= NRK Vær =

Norwegian radio service

NRK Vær is a specialist radio service catering ocean-going vessels and commercial and recreational fishing boats, operated by NRK. It is receivable nationwide using the DAB network along the coastline and 50km from the external coastline, with exceptions such as the border with Sweden to the east, at Indre Oslofjord, along the Sørlandet coast, Vestlandet and most of the Trøndelag coast. In addition, it counts with transmitters at Mo i Rana, Bodø, Narvik, Harstad, Tromsø, Hammerfest, Alta and Vadsø. In Svalbard, it broadcasts through a medium wave transmitter covering the whole archipelago.

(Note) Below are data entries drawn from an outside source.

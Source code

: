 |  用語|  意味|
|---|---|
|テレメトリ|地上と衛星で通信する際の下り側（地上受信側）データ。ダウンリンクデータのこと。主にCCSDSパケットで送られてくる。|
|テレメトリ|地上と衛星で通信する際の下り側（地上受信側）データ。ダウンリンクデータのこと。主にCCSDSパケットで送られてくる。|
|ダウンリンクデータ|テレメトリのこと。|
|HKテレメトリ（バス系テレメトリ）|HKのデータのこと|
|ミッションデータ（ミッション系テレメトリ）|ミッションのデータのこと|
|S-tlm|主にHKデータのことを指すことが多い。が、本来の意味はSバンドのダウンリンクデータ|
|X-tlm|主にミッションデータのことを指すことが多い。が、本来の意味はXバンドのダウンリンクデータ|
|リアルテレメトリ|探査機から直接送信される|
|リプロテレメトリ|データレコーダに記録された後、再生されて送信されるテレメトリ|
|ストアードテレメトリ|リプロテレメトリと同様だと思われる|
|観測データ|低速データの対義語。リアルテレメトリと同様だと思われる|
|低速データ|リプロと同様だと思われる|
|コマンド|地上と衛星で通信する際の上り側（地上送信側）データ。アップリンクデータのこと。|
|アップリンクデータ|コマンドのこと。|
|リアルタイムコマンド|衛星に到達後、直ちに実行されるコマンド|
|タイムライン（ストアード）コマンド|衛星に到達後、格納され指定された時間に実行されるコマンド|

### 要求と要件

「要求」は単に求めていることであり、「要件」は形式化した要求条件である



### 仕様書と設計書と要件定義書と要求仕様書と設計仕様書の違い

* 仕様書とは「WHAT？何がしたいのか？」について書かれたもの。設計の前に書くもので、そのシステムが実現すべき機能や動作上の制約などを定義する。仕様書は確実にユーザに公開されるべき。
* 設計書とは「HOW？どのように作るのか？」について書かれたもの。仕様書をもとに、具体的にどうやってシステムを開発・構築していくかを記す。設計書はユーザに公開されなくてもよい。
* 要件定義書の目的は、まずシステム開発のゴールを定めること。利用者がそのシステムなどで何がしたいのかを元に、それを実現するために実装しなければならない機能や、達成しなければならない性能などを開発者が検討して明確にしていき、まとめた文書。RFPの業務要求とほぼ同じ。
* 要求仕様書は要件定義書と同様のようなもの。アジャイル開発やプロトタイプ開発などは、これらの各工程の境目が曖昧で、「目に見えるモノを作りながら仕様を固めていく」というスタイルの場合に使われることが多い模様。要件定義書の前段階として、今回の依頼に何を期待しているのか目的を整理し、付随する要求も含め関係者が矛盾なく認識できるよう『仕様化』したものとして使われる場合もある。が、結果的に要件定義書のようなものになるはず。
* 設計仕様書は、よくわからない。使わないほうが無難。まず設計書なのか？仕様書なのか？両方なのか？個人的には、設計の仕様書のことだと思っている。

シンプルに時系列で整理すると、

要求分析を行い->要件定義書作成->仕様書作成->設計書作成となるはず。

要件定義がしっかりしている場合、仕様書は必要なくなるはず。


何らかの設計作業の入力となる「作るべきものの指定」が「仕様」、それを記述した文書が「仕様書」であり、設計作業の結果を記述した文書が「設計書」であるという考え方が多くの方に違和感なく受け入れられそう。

NRK operates the service in association with the Norwegian Meteorological Institute.

== Content and reception ==
The service provides offshore weather announcements. These bulletins are read at around 9am, around 1pm and around 9pm, though new updates sometimes emerge between these bulletins depending on conditions. The service repeats the bulletin until a new one is made, similar to NRK Trafikk. NRK Vær is divided up into three versions: NRK Vær syd, NRK Vær vest and NRK Vær nord. It previously delivered its services through transmitters at Kløfta, Kvitsøy, Fredrikstad, Vigra and Ingøy. The longwave station at Ingøy was the last to shut down (in 2018).

It was the only NRK radio station not to change its programming on 28 August 2026, when King Harald V died.